PROVIDED MATERIAL Block Start

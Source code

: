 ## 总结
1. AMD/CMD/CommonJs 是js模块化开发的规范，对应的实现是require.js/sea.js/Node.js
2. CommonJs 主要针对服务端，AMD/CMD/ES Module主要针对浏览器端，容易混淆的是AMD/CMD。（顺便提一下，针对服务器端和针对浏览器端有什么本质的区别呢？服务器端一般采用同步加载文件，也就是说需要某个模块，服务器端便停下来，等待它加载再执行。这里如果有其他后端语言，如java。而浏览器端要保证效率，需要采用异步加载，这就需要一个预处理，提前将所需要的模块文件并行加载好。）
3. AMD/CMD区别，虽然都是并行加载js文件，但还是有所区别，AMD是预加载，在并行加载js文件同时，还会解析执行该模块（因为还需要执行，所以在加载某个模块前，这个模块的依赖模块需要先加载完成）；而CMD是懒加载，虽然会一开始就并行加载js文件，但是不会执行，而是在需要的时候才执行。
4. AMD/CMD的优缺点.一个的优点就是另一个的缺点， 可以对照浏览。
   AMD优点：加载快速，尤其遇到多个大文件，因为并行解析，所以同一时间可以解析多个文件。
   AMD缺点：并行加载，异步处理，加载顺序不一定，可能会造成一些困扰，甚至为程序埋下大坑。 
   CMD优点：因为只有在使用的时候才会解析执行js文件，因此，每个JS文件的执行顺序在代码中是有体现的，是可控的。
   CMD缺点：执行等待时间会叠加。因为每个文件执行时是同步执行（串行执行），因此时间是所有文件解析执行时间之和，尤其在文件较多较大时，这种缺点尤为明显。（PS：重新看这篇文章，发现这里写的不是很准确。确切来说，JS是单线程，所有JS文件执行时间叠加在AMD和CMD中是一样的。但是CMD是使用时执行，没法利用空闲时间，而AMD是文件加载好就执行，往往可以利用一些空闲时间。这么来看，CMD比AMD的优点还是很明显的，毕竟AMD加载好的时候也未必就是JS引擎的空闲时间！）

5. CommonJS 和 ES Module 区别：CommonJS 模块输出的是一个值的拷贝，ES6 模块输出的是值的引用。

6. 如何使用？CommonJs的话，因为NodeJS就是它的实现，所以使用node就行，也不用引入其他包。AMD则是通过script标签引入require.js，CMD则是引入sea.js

PROVIDED MATERIAL Block End

## YOUR INSTRUCTIONS
Repeat the data precisely, line by line.

## ANSWER BOX
Source code

: ## 总结
1. AMD/CMD/CommonJs 是js模块化开发的规范，对应的实现是require.js/sea.js/Node.js
2. CommonJs 主要针对服务端，AMD/CMD/ES Module主要针对浏览器端，容易混淆的是AMD/CMD。（顺便提一下，针对服务器端和针对浏览器端有什么本质的区别呢？服务器端一般采用同步加载文件，也就是说需要某个模块，服务器端便停下来，等待它加载再执行。这里如果有其他后端语言，如java。而浏览器端要保证效率，需要采用异步加载，这就需要一个预处理，提前将所需要的模块文件并行加载好。）
3. AMD/CMD区别，虽然都是并行加载js文件，但还是有所区别，AMD是预加载，在并行加载js文件同时，还会解析执行该模块（因为还需要执行，所以在加载某个模块前，这个模块的依赖模块需要先加载完成）；而CMD是懒加载，虽然会一开始就并行加载js文件，但是不会执行，而是在需要的时候才执行。
4. AMD/CMD的优缺点.一个的优点就是另一个的缺点， 可以对照浏览。
   AMD优点：加载快速，尤其遇到多个大文件，因为并行解析，所以同一时间可以解析多个文件。
   AMD缺点：并行加载，异步处理，加载顺序不一定，可能会造成一些困扰，甚至为程序埋下大坑。 
   CMD优点：因为只有在使用的时候才会解析执行js文件，因此，每个JS文件的执行顺序在代码中是有体现的，是可控的。
   CMD缺点：执行等待时间会叠加。因为每个文件执行时是同步执行（串行执行），因此时间是所有文件解析执行时间之和，尤其在文件较多较大时，这种缺点尤为明显。（PS：重新看这篇文章，发现这里写的不是很准确。确切来说，JS是单线程，所有JS文件执行时间叠加在AMD和CMD中是一样的。但是CMD是使用时执行，没法利用空闲时间，而AMD是文件加载好就执行，往往可以利用一些空闲时间。这么来看，CMD比AMD的优点还是很明显的，毕竟AMD加载好的时候也未必就是JS引擎的空闲时间！）

5. CommonJS 和 ES Module 区别：CommonJS 模块输出的是一个值的拷贝，ES6 模块输出的是值的引用。

6. 如何使用？CommonJs的话，因为NodeJS就是它的实现，所以使用node就行，也不用引入其他包。AMD则是通过script标签引入require.js，CMD则是引入sea.js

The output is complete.